Un dipingere ora col martello, per dirla con Nietzsche, ora con la piuma, che zittisce qualunque giudizio tecnico, per la virtù di un sé che supera il sipario dell’io e le sue masquerade sociali, spogliando non solo se stesso ma denudando il nostro sguardo sulla realtà di noi stessi e del mondo che abbiamo prodotto e che dovremmo, in qualche modo, trasmettere. La mostra sarà visitabile fino al 5 maggio

Si è inaugurata sabato 20 aprile, alla presenza di un pubblico numeroso e qualificato, la personale di Carmelo Pugliatti dal titolo “Rebus”, visitabile fino al prossimo 5 maggio nella cornice del Monte di Pietà.

La mostra è l’ultima del circuito espositivo di arte contemporanea promosso dalla Provincia Regionale di Messina, sotto la direzione artistica di Saverio Pugliatti, con il contributo del comitato scientifico costituito da Teresa Pugliatti e Luigi Ferlazzo Natoli, i quali, insieme dell’assessore alle Politiche Culturali Giuseppe Crisafulli e al sottoscritto, hanno “guidato” i convenuti nella scoperta di questo straordinario artista messinese.
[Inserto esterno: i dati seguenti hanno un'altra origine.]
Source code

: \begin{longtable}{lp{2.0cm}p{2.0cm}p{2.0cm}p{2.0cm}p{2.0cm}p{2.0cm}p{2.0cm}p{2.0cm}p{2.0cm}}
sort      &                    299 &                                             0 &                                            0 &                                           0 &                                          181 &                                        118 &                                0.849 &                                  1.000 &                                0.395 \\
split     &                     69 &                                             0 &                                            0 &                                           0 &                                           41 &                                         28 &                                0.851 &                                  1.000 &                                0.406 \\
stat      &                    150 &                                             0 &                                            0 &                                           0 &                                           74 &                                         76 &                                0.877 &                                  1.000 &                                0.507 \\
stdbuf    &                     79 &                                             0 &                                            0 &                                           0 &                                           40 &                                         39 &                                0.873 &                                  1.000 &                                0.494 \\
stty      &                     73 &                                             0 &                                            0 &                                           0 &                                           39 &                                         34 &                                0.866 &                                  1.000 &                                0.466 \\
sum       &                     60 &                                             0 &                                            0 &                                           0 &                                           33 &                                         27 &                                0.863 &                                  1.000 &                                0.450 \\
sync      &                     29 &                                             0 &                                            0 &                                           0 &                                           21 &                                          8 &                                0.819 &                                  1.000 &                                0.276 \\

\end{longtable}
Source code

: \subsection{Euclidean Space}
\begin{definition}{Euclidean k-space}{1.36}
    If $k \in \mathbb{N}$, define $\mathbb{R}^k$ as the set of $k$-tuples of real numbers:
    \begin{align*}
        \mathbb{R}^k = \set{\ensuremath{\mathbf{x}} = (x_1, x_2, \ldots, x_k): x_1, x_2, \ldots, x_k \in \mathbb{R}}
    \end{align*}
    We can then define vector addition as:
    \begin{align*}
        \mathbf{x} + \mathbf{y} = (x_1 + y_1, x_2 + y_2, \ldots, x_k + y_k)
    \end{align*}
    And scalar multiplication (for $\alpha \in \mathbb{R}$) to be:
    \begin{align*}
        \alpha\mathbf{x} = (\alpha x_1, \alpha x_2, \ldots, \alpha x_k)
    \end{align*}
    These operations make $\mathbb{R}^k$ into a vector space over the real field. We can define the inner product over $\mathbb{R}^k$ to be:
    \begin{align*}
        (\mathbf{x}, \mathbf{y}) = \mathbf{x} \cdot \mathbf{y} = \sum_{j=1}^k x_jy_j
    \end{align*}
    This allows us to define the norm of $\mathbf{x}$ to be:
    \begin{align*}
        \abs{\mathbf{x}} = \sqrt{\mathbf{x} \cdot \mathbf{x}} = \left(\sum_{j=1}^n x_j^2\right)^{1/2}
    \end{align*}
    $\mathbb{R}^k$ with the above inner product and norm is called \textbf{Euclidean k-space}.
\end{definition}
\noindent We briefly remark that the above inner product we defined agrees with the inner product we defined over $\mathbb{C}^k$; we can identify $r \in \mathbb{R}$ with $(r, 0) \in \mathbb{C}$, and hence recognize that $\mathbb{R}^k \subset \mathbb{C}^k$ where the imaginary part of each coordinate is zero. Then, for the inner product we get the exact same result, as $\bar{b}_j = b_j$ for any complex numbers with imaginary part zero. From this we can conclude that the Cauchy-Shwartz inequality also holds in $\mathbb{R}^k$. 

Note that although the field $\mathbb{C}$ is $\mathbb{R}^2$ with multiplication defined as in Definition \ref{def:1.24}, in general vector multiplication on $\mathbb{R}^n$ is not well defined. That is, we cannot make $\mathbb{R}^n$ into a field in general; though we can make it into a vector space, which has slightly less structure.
L’arte di Carmelo Pugliatti riflette in modo radicale e sincero un percorso insieme introspettivo e riflessivo, frutto di una straordinaria capacità di osservazione. Mai sganciata dal presente (si guardi Merce di scambio del 2008, in cui al volto di un migrante è assegnato un codice a barre, o il dittico Ave Maria del 2011, in cui la Vergine si incarna in una donna afghana), la sua attenzione non lo porta a evitare i territori più inquietanti del sé e del mondo, bensì a valicarli come un uomo protetto da una coperta bagnata attraversa una foresta in fiamme. Questa sincerità, che fa della pittura figurativa il canale privilegiato, si esprime attraverso cicli di indubbia modernità che serbano un sostrato antropologico di grande spessore.

I suoi cicli precedenti, che lo hanno portato tra l’altro a essere scelto per prestigiose iniziative quali Artissima (Torino) e Messina Art Pride (Padova), coniugano perfettamente l’attenzione alla cronaca e il filo del sé, facendo della sua arte un pregevole documento di testimonianza del nostro presente e delle sue contraddizioni. Il suo giudizio lucido, solo in apparenza straniante e provocatorio, mette in evidenza i paradossi e le follie del mondo contemporaneo, con la sua tendenza quantificante e mercificante (Volti bilanciati, 2003-2005); l’esistenza che affonda nell’insignificanza mentre solo nella relazione ‘semplice’ emergono isole di senso (Bar, 1998); i fotogrammi quasi surreali, ma tristemente veri, di scene di periferia sullo sfondo di una metropoli lontana e indifferente da cui si preferisce fuggire e che costringe perfino i piccoli nei propri ingranaggi (Visioni celesti non celestiali, 2000-2002; La vita non è un gioco, 2006); fino a raggiungere vette espressive nietzscheanamente al di là del bene e del male, in cui l’urlo assordante del bisogno di contatto si mescola a un’ansia di distruzione che rimanda ancora una volta alla ricerca di autenticità nella ricomposizione della figura e del volto (Nigrizia, 1998).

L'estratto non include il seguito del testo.